[WHAT IS REQUIRED] Your answer should be the exact lines of the data below from the one containing "This is the" through the one containing "## Naming Conventions"; please include nothing else.

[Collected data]
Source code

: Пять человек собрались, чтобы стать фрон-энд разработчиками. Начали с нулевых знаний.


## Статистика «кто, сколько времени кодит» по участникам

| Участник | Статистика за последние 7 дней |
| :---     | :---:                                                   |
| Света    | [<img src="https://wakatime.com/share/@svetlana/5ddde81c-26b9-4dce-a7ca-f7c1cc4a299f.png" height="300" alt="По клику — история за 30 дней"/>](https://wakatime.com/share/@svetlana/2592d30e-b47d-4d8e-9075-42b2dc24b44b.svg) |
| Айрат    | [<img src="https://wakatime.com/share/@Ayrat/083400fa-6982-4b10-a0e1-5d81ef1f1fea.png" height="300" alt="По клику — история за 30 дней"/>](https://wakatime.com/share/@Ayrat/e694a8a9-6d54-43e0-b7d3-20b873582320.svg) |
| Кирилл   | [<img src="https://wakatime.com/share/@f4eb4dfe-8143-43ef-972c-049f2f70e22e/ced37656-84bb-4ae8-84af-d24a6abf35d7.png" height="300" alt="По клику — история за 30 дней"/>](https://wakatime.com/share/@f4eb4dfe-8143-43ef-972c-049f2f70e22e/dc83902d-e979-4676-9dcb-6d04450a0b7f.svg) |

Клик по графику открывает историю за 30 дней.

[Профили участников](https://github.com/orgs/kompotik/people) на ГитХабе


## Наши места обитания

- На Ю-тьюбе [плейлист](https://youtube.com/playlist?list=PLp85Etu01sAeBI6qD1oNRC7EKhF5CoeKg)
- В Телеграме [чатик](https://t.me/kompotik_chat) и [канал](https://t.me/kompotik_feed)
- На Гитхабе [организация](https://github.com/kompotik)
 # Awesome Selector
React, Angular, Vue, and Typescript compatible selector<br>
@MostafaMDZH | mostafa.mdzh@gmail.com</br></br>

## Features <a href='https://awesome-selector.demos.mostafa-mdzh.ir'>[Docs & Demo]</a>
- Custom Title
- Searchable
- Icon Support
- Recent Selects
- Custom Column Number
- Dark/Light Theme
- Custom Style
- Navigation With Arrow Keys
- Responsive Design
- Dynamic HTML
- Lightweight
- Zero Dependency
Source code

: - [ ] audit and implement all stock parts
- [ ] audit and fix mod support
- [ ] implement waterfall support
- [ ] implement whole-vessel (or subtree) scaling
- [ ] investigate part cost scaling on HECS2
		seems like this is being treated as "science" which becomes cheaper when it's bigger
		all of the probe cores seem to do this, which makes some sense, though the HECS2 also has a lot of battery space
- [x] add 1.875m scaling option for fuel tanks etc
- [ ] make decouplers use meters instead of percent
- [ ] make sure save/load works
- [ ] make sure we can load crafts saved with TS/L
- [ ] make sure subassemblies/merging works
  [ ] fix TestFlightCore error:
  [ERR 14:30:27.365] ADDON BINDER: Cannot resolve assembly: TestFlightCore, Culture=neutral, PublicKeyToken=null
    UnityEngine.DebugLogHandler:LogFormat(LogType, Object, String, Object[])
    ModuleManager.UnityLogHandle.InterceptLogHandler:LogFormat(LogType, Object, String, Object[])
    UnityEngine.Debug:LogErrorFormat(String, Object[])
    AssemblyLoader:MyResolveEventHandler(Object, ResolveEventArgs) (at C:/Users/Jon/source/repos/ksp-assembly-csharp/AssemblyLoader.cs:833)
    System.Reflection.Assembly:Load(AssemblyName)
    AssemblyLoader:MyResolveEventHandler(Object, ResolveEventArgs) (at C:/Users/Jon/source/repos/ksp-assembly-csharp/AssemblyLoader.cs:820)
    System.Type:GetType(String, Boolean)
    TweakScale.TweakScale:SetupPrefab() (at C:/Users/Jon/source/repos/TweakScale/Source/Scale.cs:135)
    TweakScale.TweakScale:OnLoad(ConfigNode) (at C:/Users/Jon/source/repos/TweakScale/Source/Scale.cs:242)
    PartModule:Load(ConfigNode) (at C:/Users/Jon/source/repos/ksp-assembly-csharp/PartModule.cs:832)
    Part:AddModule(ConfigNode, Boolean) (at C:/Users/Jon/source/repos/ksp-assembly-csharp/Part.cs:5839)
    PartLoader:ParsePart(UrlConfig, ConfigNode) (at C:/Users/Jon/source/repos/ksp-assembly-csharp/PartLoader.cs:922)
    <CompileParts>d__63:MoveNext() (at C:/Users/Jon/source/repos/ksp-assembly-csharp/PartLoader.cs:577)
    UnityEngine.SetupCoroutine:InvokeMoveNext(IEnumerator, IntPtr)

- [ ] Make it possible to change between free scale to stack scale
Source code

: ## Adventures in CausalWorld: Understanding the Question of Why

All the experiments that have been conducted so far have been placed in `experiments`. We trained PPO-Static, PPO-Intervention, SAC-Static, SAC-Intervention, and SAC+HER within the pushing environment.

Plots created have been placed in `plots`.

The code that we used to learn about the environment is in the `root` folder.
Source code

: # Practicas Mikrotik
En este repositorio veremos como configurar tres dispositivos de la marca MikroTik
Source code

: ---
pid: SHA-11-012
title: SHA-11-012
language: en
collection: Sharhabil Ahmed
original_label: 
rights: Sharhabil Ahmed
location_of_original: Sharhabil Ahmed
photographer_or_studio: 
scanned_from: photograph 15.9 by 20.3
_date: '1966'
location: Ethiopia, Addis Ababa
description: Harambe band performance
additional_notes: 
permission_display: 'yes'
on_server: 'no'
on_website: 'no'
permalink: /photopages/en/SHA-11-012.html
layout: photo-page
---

==

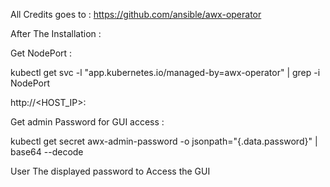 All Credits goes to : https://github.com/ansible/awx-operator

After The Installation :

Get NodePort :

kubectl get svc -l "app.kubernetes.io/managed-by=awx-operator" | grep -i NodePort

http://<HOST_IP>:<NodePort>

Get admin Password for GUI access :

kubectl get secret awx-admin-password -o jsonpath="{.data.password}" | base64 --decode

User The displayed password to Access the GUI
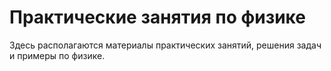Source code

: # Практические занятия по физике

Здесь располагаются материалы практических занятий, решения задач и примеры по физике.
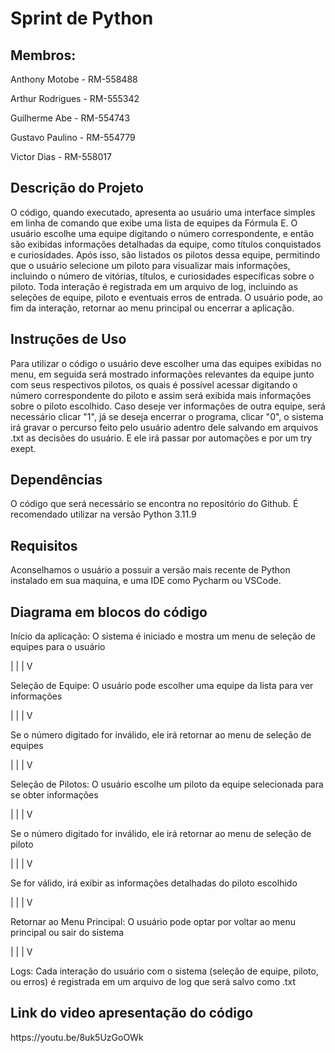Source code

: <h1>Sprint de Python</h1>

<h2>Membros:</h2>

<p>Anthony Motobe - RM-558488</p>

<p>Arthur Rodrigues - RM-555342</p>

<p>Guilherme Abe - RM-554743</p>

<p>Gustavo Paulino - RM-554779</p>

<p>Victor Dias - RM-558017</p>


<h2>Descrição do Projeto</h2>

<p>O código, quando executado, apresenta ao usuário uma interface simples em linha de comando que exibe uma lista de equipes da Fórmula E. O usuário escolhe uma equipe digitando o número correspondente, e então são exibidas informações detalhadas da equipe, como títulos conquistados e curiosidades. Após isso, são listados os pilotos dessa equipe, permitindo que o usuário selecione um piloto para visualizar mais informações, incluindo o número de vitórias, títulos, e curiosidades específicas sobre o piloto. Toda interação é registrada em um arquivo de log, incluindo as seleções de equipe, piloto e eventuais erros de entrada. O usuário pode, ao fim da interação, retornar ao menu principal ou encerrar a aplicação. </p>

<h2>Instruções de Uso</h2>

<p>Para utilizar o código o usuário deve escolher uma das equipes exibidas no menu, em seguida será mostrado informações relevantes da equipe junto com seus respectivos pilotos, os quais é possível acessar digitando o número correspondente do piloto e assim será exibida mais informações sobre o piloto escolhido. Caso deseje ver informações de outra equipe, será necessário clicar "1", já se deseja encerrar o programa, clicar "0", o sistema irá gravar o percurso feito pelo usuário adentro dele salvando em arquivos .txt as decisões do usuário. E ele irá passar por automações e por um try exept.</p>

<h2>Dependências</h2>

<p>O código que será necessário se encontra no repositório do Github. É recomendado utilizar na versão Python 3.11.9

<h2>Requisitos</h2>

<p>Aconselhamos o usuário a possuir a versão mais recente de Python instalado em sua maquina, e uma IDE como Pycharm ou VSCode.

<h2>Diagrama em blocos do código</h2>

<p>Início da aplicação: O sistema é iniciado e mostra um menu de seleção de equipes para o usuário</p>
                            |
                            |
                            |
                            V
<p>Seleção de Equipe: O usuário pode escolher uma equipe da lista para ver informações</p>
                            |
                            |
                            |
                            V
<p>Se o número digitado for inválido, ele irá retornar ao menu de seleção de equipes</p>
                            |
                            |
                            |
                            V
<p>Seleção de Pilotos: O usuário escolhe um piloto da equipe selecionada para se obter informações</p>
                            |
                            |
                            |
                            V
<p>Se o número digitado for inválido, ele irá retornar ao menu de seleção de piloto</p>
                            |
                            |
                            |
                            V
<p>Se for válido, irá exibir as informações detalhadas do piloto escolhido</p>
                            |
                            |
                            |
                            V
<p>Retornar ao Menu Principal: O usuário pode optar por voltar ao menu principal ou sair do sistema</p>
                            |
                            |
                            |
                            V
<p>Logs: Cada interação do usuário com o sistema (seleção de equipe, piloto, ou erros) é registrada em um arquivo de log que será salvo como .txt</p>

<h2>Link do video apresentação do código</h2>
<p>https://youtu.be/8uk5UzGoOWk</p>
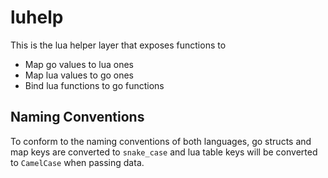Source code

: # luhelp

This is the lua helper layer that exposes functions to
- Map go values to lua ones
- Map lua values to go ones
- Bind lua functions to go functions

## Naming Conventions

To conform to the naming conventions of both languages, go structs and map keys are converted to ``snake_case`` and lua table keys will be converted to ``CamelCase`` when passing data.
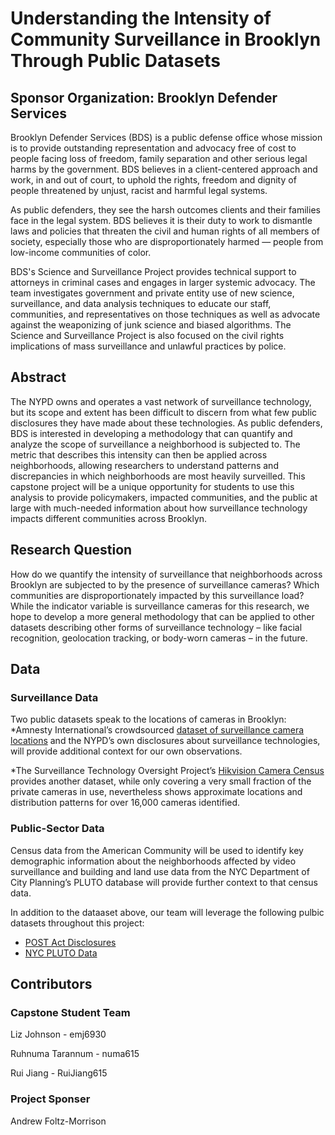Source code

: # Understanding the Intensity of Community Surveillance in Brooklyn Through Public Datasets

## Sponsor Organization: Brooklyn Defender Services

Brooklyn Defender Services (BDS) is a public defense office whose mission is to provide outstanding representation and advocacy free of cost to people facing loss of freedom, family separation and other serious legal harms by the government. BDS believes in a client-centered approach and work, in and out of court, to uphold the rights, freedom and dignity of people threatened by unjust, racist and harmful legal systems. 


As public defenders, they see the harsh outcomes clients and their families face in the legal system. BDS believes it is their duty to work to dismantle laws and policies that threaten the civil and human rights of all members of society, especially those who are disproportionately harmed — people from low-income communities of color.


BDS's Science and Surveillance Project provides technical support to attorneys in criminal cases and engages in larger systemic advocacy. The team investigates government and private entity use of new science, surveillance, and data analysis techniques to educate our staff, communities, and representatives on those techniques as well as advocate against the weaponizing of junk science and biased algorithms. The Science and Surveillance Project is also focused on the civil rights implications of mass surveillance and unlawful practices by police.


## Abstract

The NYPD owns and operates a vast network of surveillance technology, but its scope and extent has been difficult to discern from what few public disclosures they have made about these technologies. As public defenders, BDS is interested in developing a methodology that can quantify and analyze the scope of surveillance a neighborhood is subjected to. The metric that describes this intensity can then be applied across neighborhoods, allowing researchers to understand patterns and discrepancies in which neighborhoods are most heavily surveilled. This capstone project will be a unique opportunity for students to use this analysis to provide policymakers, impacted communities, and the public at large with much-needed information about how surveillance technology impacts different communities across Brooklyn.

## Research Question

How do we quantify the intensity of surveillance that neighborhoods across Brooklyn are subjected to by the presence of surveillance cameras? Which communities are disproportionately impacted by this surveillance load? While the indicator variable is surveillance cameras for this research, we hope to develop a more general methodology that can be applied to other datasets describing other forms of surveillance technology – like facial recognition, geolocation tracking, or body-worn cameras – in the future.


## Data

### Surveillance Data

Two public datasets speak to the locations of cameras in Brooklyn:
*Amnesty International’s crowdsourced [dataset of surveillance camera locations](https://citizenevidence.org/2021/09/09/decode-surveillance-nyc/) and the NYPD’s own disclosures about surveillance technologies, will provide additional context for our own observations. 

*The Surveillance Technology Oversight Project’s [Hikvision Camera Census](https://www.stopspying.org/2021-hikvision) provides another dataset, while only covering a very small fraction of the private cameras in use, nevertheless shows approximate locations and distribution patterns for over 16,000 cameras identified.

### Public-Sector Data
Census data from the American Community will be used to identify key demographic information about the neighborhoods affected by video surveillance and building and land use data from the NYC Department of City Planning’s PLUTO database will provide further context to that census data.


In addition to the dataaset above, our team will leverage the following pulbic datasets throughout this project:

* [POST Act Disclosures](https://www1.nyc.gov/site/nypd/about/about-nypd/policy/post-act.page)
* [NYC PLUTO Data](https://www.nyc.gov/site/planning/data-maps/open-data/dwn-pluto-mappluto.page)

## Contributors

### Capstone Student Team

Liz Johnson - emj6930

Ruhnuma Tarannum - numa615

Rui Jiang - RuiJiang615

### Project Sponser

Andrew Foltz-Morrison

---

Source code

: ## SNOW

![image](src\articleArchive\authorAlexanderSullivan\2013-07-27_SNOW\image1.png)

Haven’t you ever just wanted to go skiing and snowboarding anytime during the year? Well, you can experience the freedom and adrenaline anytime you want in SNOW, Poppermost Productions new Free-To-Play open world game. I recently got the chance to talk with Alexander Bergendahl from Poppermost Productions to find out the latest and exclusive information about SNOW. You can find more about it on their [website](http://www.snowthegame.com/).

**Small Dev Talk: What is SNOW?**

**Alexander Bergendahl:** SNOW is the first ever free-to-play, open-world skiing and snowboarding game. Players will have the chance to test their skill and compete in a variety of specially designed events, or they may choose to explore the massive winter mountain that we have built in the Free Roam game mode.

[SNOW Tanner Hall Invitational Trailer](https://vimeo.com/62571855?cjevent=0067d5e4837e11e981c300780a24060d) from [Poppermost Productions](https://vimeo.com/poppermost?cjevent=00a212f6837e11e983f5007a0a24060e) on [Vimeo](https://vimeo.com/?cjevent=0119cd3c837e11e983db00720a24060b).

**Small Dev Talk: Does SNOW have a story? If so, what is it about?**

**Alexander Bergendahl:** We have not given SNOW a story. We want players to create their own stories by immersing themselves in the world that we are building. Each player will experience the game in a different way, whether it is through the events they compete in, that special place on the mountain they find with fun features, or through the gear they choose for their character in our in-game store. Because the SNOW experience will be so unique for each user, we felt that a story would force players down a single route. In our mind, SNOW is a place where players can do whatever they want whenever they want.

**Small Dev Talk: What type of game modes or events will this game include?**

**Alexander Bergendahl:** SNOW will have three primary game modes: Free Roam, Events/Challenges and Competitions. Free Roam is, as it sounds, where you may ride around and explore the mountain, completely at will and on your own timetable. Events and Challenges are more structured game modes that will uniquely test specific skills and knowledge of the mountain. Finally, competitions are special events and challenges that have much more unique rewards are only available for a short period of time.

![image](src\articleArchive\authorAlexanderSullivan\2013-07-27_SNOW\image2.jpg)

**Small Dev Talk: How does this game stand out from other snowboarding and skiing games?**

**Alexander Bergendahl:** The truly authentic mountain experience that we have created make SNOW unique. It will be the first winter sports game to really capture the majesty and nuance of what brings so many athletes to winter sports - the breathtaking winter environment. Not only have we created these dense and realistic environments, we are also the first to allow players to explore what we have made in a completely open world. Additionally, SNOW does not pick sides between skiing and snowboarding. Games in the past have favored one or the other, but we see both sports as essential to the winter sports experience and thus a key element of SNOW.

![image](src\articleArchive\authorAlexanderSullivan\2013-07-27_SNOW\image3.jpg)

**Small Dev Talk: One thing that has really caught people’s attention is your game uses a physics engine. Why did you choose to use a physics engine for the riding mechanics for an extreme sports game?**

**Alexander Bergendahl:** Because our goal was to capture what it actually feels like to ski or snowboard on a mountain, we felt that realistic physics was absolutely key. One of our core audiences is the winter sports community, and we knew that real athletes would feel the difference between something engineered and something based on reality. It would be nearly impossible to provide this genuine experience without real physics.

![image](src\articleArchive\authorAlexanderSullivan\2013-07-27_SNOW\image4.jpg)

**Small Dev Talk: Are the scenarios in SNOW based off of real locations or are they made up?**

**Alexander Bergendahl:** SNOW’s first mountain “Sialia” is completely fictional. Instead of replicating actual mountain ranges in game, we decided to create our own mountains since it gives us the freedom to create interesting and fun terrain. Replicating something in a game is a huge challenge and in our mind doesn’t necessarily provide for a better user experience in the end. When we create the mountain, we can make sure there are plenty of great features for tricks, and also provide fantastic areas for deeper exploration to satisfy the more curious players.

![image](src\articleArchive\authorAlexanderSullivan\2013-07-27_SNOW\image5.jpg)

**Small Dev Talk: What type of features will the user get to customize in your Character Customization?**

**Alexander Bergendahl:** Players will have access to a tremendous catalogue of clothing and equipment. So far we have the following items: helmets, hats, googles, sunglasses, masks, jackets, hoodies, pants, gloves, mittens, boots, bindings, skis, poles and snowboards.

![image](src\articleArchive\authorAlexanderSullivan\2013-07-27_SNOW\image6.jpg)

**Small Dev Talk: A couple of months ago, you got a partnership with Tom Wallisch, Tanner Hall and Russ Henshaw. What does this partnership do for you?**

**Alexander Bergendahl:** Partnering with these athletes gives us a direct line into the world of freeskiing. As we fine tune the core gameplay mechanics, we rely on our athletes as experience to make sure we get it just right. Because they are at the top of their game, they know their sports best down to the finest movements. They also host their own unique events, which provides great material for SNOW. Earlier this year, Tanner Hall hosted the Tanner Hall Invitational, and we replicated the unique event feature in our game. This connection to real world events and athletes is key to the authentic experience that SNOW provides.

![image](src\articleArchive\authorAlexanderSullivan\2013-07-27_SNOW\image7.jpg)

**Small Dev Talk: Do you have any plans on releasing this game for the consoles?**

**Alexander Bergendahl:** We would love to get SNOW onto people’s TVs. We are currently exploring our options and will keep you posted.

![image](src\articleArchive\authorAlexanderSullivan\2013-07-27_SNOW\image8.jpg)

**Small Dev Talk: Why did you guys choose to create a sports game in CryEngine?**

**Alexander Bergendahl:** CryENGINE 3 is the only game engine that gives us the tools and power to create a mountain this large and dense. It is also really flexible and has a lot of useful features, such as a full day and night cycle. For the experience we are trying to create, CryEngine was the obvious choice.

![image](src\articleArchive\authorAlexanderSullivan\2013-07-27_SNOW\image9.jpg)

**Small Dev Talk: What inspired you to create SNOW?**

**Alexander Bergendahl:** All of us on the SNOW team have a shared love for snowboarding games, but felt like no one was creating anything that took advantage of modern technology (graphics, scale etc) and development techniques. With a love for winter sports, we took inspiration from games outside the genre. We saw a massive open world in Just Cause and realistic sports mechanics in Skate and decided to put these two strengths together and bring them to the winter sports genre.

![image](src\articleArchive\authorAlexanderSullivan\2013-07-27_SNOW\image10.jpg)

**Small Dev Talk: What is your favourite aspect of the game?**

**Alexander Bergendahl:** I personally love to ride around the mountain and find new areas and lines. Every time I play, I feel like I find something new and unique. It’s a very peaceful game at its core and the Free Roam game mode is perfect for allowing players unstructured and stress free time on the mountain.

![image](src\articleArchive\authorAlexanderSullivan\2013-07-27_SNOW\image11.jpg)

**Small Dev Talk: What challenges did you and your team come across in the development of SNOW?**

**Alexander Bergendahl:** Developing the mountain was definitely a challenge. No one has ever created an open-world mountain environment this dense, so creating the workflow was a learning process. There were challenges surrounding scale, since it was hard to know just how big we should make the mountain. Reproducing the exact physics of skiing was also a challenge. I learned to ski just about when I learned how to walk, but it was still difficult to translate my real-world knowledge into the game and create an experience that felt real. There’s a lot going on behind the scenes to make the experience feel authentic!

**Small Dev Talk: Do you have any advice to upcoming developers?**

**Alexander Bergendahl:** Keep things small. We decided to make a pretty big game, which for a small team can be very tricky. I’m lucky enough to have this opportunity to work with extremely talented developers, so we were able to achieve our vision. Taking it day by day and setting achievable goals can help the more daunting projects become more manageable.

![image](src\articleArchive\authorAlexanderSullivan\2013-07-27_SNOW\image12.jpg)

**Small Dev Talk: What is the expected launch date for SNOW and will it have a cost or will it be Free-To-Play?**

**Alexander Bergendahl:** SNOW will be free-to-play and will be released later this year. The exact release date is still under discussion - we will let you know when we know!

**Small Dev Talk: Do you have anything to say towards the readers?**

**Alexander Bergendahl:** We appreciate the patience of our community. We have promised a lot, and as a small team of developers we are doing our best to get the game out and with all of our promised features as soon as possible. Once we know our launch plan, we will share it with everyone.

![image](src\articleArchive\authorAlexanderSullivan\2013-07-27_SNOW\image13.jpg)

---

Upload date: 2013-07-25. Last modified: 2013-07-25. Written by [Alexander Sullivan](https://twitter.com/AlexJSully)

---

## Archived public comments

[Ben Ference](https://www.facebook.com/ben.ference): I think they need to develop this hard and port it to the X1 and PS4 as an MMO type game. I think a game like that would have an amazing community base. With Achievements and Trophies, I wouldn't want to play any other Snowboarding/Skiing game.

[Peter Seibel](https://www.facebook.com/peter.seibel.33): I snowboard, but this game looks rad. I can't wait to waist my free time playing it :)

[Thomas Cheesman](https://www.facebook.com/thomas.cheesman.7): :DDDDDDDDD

[RESPONSE TO THE TASK]
This is the lua helper layer that exposes functions to
- Map go values to lua ones
- Map lua values to go ones
- Bind lua functions to go functions

## Naming Conventions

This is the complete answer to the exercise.